While this is far from a new situation or challenge for me, it hit me in a different way when I started my new job back in the late spring. I slowly realized that my biggest challenge and hurdle to overcome and be successful wasn’t necessarily the actual work (although it is both fun and challenging), but in not letting myself get burned out and sink into becoming an isolated workaholic. Something that would admittedly be very easy for me to do if I am not careful.
As someone who is self-proclaimed Type A introvert, my natural instincts are to work hard, and if there is no friend poking my shoulder at the desk next to me telling me to join them for happy hour, I’m perfectly content to hang out at home, make myself dinner, maybe do a little more work, chat with a few friends online, Skype or over the phone or maybe decompress for a bit with Netflix. I realize that if I go towards my natural instincts too much after putting in a day at work now, it’s a one way ticket to becoming isolated and getting burned out. That’s something I actively want to work on this year.
In addition whereas in my career, I tend to think big. In my relationships, I tend to do the opposite and play too small. I’m harder to hurt when I’m small because I protect my core. And, I also don’t always do a great job articulating how much certain friends and mentors mean to me and how grateful and better off I am for our relationship.

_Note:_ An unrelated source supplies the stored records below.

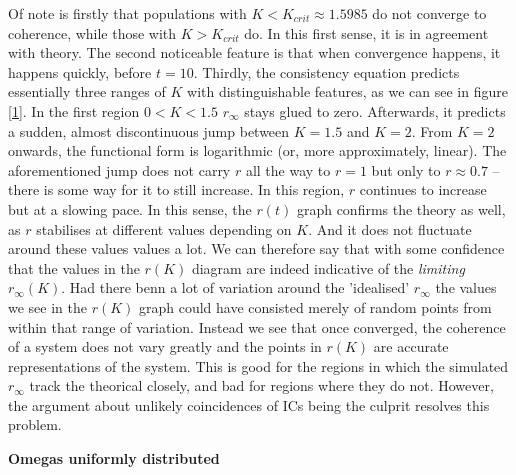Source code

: \documentclass[11pt,a4paper]{article}
\begin{document}
Of note is firstly that populations with $K<K_{crit} \approx 1.5985$ do not converge to coherence, while those with $K>K_{crit}$ do. 
In this first sense, it is in agreement with theory. 
%
The second noticeable feature is that when convergence happens, it happens quickly, before $t = 10$.
% 
Thirdly, the consistency equation predicts essentially three ranges of $K$ with distinguishable features, as we can see in figure \ref{1}.
In the first region $0<K<1.5$ $r_\infty$ stays glued to zero. 
Afterwards, it predicts a sudden, almost discontinuous jump between $K=1.5$ and $K=2$. 
From $K=2$ onwards, the functional form is logarithmic (or, more approximately, linear).
The aforementioned jump does not carry $r$ all the way to $r=1$ but only to $r\approx 0.7$ -- there is some way for it to still increase. 
In this region, $r$ continues to increase but at a slowing pace. 
In this sense, the $r(t)$ graph confirms the theory as well, as $r$ stabilises at different values depending on $K$. 
And it does not fluctuate around these values values a lot. 
We can therefore say that with some confidence that the values in the $r(K)$ diagram are indeed indicative of the \textit{limiting} $r_\infty(K)$. 
Had there benn a lot of variation around the 'idealised' $r_\infty$ the values we see in the $r(K)$ graph could have consisted merely of random points from within that range of variation. 
Instead we see that once converged, the coherence of a system does not vary greatly and the points in $r(K)$ are accurate representations of the system. 
This is good for the regions in which the simulated $r_\infty$ track the theorical closely, and bad for regions where they do not. 
However, the argument about unlikely coincidences of ICs being the culprit resolves this problem. 
















\clearpage
\FloatBarrier
\bigskip\noindent
{\Large\textbf{Omegas uniformly distributed}}
\end{document}
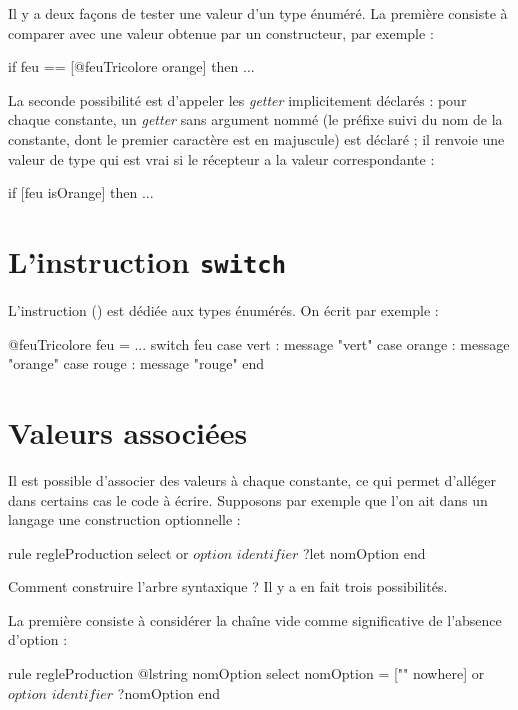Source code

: 
Il y a deux façons de tester une valeur d'un type énuméré. La première consiste à comparer avec une valeur obtenue par un constructeur, par exemple :
\begin{galgascode}
  if feu == [@feuTricolore orange] then ...
\end{galgascode}

La seconde possibilité est d'appeler les \emph{getter} implicitement déclarés : pour chaque constante, un \emph{getter} sans argument nommé   (le préfixe  suivi du nom de la constante, dont le premier caractère est en majuscule) est déclaré ; il renvoie une valeur de type  qui est vrai si le récepteur a la valeur correspondante :
\begin{galgascode}
  if [feu isOrange] then ...
\end{galgascode}

\section{L'instruction \texttt{switch}}

L'instruction  () est dédiée aux types énumérés. On écrit par exemple :

\begin{galgascode}
@feuTricolore feu = ...
switch feu
case vert : message "vert"
case orange : message "orange"
case rouge : message "rouge" 
end
\end{galgascode}


\section{Valeurs associées}

Il est possible d'associer des valeurs à chaque constante, ce qui permet d'alléger dans certains cas le code à écrire. Supposons par exemple que l'on ait dans un langage une construction optionnelle :

\begin{galgascode}
rule regleProduction {
  select
  or
    $option$
    $identifier$ ?let nomOption
  end
}
\end{galgascode}

Comment construire l'arbre syntaxique ? Il y a en fait trois possibilités.

La première consiste à considérer la chaîne vide comme significative de l'absence d'option :
\begin{galgascode}
rule regleProduction {
  @lstring nomOption
  select
    nomOption = ["" nowhere]
  or
    $option$
    $identifier$ ?nomOption
  end
}
\end{galgascode}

These are two things I want to be more mindful of this year. I want to make sure I step away from the keyboard more in 2016 and make more time to socialize offline. This goes both for existing friendships, new friends I meet as well as in dating.
In sum, my theme for this year is to be more mindful and self aware in all aspects of my life. I want to continue to lean in and play more to my strengths as a community manager, care less about all the things I’m bad at (There are many), devote more effort and energy into dating and invest more of my time cultivating deeper relationships and memories with friends offline.